I don't get three things:

  1. "Then almost all x $\in \ \mathbb{R}$ belong to at most finitely many of the $E_k$'s"

What does that mean? Since the Borel-Cantelli Lemma comes after the "almost everywhere" definition, I guess: $\exists \ Z \ \subset \mathbb{R}$ s.t. $m(Z) = 0$ and $\forall x \ \in \ \mathbb{R} \setminus Z$, x belongs to $(E_{j}, E_{j+1}, E_{l}, ..., E_{m})$.

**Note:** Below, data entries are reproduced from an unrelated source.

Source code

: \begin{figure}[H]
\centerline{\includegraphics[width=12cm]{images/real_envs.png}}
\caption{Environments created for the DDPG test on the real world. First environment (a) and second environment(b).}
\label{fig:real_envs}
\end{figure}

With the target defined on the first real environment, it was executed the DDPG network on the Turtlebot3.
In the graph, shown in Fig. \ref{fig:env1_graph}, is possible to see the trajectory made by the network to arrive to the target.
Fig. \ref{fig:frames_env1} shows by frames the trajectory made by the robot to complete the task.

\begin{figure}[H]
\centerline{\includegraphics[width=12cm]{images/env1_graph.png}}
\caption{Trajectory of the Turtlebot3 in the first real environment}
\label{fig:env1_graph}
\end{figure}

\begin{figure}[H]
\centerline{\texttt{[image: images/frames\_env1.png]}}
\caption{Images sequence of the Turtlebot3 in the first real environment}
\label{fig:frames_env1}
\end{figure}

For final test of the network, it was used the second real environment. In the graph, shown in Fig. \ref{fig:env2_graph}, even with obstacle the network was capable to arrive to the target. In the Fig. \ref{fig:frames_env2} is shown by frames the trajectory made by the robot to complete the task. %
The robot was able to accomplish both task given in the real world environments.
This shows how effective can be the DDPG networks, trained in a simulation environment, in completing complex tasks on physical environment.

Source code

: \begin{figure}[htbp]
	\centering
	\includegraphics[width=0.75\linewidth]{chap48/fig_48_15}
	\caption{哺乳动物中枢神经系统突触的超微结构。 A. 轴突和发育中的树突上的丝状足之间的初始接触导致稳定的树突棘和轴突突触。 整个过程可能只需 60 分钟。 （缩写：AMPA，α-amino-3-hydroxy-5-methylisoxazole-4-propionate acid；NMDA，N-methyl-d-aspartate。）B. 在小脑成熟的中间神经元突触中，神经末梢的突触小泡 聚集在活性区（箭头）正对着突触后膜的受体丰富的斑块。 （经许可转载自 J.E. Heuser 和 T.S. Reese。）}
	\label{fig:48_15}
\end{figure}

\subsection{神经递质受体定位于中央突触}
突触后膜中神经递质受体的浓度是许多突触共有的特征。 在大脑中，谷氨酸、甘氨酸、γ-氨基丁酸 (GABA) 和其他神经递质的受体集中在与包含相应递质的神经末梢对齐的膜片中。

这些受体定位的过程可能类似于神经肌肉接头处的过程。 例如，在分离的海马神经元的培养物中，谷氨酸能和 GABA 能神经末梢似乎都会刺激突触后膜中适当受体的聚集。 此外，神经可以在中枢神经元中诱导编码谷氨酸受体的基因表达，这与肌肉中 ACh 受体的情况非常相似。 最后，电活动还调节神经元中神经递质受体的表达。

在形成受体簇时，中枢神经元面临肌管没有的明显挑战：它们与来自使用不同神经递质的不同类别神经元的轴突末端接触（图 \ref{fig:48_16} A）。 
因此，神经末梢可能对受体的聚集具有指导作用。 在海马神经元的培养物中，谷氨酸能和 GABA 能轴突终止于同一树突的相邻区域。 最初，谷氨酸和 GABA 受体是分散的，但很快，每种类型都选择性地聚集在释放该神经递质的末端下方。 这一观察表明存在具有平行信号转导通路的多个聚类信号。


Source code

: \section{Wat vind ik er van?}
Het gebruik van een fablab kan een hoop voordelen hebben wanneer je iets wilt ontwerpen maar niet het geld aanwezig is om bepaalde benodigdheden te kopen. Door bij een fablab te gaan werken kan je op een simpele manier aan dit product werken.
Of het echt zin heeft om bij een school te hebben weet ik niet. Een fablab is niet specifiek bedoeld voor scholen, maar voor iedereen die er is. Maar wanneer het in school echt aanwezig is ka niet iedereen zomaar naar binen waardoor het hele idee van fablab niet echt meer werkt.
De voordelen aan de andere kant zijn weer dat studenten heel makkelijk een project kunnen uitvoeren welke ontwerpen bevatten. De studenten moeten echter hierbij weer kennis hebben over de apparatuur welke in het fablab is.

  1. In the proof, one can see the $m(\limsup \ E_k) = 0$ part, stated as $m(\cap_{n=1}^{\infty} [\cup_{k=n}^{\infty} E_k]) = 0$. For some reason, $m(\cap_{n=1}^{\infty} [\cup_{k=n}^{\infty} E_k]) = 0$ implies that "Therefore almost all x $\in \ \mathbb{R}$ fail to belong to $\cap_{n=1}^{\infty} [\cup_{k=n}^{\infty} E_k]$ and therefore belong to at most finitely many $E_k$'s"

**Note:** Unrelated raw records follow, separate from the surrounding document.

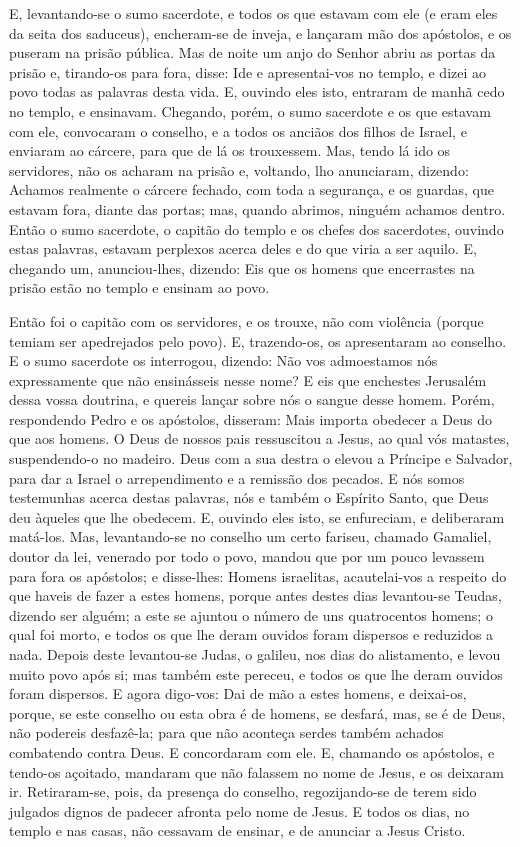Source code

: E, levantando-se o sumo sacerdote, e todos os que estavam com ele
(e eram eles da seita dos saduceus), encheram-se de inveja, e
lançaram mão dos apóstolos, e os puseram na prisão pública.
Mas de noite um anjo do Senhor abriu as portas da prisão e,
tirando-os para fora, disse: Ide e apresentai-vos no templo,
e dizei ao povo todas as palavras desta vida. E, ouvindo eles
isto, entraram de manhã cedo no templo, e ensinavam. Chegando,
porém, o sumo sacerdote e os que estavam com ele, convocaram o
conselho, e a todos os anciãos dos filhos de Israel, e enviaram ao
cárcere, para que de lá os trouxessem. Mas, tendo lá ido os
servidores, não os acharam na prisão e, voltando, lho anunciaram,
dizendo: Achamos realmente o cárcere fechado, com toda a
segurança, e os guardas, que estavam fora, diante das portas; mas,
quando abrimos, ninguém achamos dentro. Então o sumo
sacerdote, o capitão do templo e os chefes dos sacerdotes, ouvindo
estas palavras, estavam perplexos acerca deles e do que viria a ser
aquilo. E, chegando um, anunciou-lhes, dizendo: Eis que os
homens que encerrastes na prisão estão no templo e ensinam ao povo.

Então foi o capitão com os servidores, e os trouxe, não com
violência (porque temiam ser apedrejados pelo povo). E,
trazendo-os, os apresentaram ao conselho. E o sumo sacerdote os
interrogou, dizendo: Não vos admoestamos nós expressamente
que não ensinásseis nesse nome? E eis que enchestes Jerusalém dessa
vossa doutrina, e quereis lançar sobre nós o sangue desse homem.
Porém, respondendo Pedro e os apóstolos, disseram: Mais
importa obedecer a Deus do que aos homens. O Deus de nossos
pais ressuscitou a Jesus, ao qual vós matastes, suspendendo-o no
madeiro. Deus com a sua destra o elevou a Príncipe e
Salvador, para dar a Israel o arrependimento e a remissão dos
pecados. E nós somos testemunhas acerca destas palavras, nós
e também o Espírito Santo, que Deus deu àqueles que lhe obedecem.
E, ouvindo eles isto, se enfureciam, e deliberaram matá-los.
Mas, levantando-se no conselho um certo fariseu, chamado
Gamaliel, doutor da lei, venerado por todo o povo, mandou que por um
pouco levassem para fora os apóstolos; e disse-lhes: Homens
israelitas, acautelai-vos a respeito do que haveis de fazer a estes
homens, porque antes destes dias levantou-se Teudas, dizendo
ser alguém; a este se ajuntou o número de uns quatrocentos homens; o
qual foi morto, e todos os que lhe deram ouvidos foram dispersos e
reduzidos a nada. Depois deste levantou-se Judas, o galileu,
nos dias do alistamento, e levou muito povo após si; mas também este
pereceu, e todos os que lhe deram ouvidos foram dispersos. E
agora digo-vos: Dai de mão a estes homens, e deixai-os, porque, se
este conselho ou esta obra é de homens, se desfará, mas, se é
de Deus, não podereis desfazê-la; para que não aconteça serdes
também achados combatendo contra Deus. E concordaram com ele.
E, chamando os apóstolos, e tendo-os açoitado, mandaram que não
falassem no nome de Jesus, e os deixaram ir. Retiraram-se,
pois, da presença do conselho, regozijando-se de terem sido julgados
dignos de padecer afronta pelo nome de Jesus. E todos os
dias, no templo e nas casas, não cessavam de ensinar, e de anunciar
a Jesus Cristo.

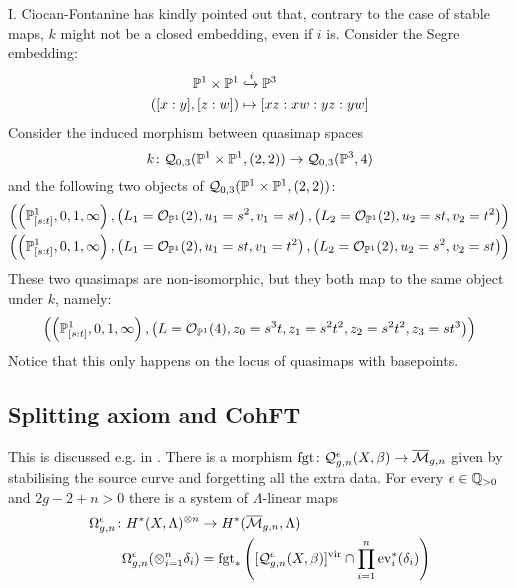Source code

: \begin{rmk}
I. Ciocan-Fontanine has kindly pointed out that, contrary to the case of stable maps, $k$ might not be a closed embedding, even if $i$ is. Consider the Segre embedding:
\begin{align*}
\mathbb P^1\times\mathbb P^1 & \xhookrightarrow{i} \mathbb P^3\\ 
([x:y],[z:w]) & \mapsto [xz:xw:yz:yw]\end{align*}
Consider the induced morphism between quasimap spaces
\begin{equation*} k\colon \mathcal{Q}_{0,3}(\mathbb P^1\times\mathbb P^1,(2,2))\rightarrow\mathcal{Q}_{0,3}(\mathbb P^3,4) \end{equation*}
and the following two objects of $\mathcal{Q}_{0,3}(\mathbb P^1 \times \mathbb P^1,(2,2))$:
\begin{align*}
  \left(\left(\mathbb P^1_{[s:t]},0,1,\infty\right),\left(L_1=\mathcal{O}_{\mathbb P^1}(2),u_1=s^2 ,v_1=st\right),\left(L_2=\mathcal{O}_{\mathbb P^1}(2), u_2=st,v_2=t^2\right)\right)\\
  \left(\left(\mathbb P^1_{[s:t]},0,1,\infty\right),\left(L_1=\mathcal{O}_{\mathbb P^1}(2),u_1=st ,v_1=t^2 \right),\left(L_2=\mathcal{O}_{\mathbb P^1}(2), u_2=s^2,v_2=st\right)\right)
\end{align*}
These two quasimaps are non-isomorphic, but they both map to the same object under $k$, namely:
 \[
   \left(\left(\mathbb P^1_{[s:t]},0,1,\infty\right),\left(L=\mathcal{O}_{\mathbb P^1}(4),z_0=s^3t,z_1=s^2t^2,z_2=s^2t^2,z_3=st^3\right)\right)
 \]
Notice that this only happens on the locus of quasimaps with basepoints.
 \end{rmk}
\subsection{Splitting axiom and CohFT}\label{sec:cohFT}
This is discussed e.g. in \cite[\S 2.3.3]{CF-K-higher-genus}. There is a morphism $\operatorname{fgt}\colon \mathcal{Q}^{\epsilon}_{g,n}(X,\beta)\rightarrow \overline{\mathcal{M}}_{g,n}$ given by stabilising the source curve and forgetting all the extra data. For every $\epsilon\in\mathbb{Q}_{>0}$ and $2g-2+n>0$ there is a system of $\Lambda$-linear maps
\begin{align*}\Omega^\epsilon_{g,n}\colon H^*(X,\Lambda)^{\otimes n} & \rightarrow H^*(\overline{\mathcal{M}}_{g,n},\Lambda) \\
\Omega^\epsilon_{g,n}(\otimes_{i=1}^n\delta_i) & = \operatorname{fgt}_*\left([\mathcal{Q}^{\epsilon}_{g,n}(X,\beta)]^{\mathrm{vir}}\cap\prod_{i=1}^n\operatorname{ev}_i^*(\delta_i)\right) \end{align*}

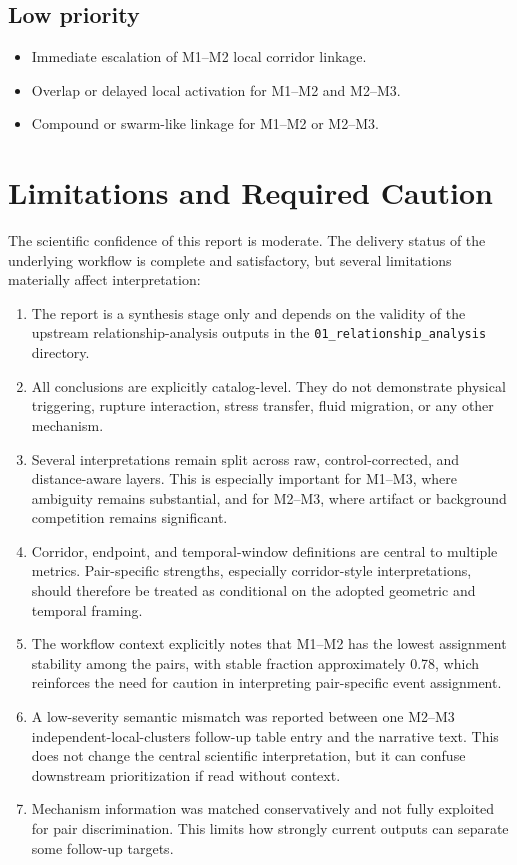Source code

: \documentclass[11pt]{article}
\begin{document}
\subsection*{Low priority}
\begin{itemize}
    \item Immediate escalation of M1--M2 local corridor linkage.
    \item Overlap or delayed local activation for M1--M2 and M2--M3.
    \item Compound or swarm-like linkage for M1--M2 or M2--M3.
\end{itemize}

\section{Limitations and Required Caution}
The scientific confidence of this report is moderate. The delivery status of the underlying workflow is complete and satisfactory, but several limitations materially affect interpretation:
\begin{enumerate}
    \item The report is a synthesis stage only and depends on the validity of the upstream relationship-analysis outputs in the \texttt{01\_relationship\_analysis} directory.
    \item All conclusions are explicitly catalog-level. They do not demonstrate physical triggering, rupture interaction, stress transfer, fluid migration, or any other mechanism.
    \item Several interpretations remain split across raw, control-corrected, and distance-aware layers. This is especially important for M1--M3, where ambiguity remains substantial, and for M2--M3, where artifact or background competition remains significant.
    \item Corridor, endpoint, and temporal-window definitions are central to multiple metrics. Pair-specific strengths, especially corridor-style interpretations, should therefore be treated as conditional on the adopted geometric and temporal framing.
    \item The workflow context explicitly notes that M1--M2 has the lowest assignment stability among the pairs, with stable fraction approximately 0.78, which reinforces the need for caution in interpreting pair-specific event assignment.
    \item A low-severity semantic mismatch was reported between one M2--M3 independent-local-clusters follow-up table entry and the narrative text. This does not change the central scientific interpretation, but it can confuse downstream prioritization if read without context.
    \item Mechanism information was matched conservatively and not fully exploited for pair discrimination. This limits how strongly current outputs can separate some follow-up targets.
\end{enumerate}
\end{document}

Okay, why? What is the contradiction if almost all $x \epsilon \ \mathbb{R}$ belong to all the $E_k$'s? Or a countably infinite subcollection?

  1. What is the significance of this? Why not just state the Borel-Cantelli Lemma as "Let $(E_k)_{k=1}^{\infty}$ be a countable collection of measurable sets for which $\sum_{k=1}^{\infty} m(E_k) < \infty$. $m(\cap_{n=1}^{\infty} [\cup_{k=n}^{\infty} E_k]) = 0$"?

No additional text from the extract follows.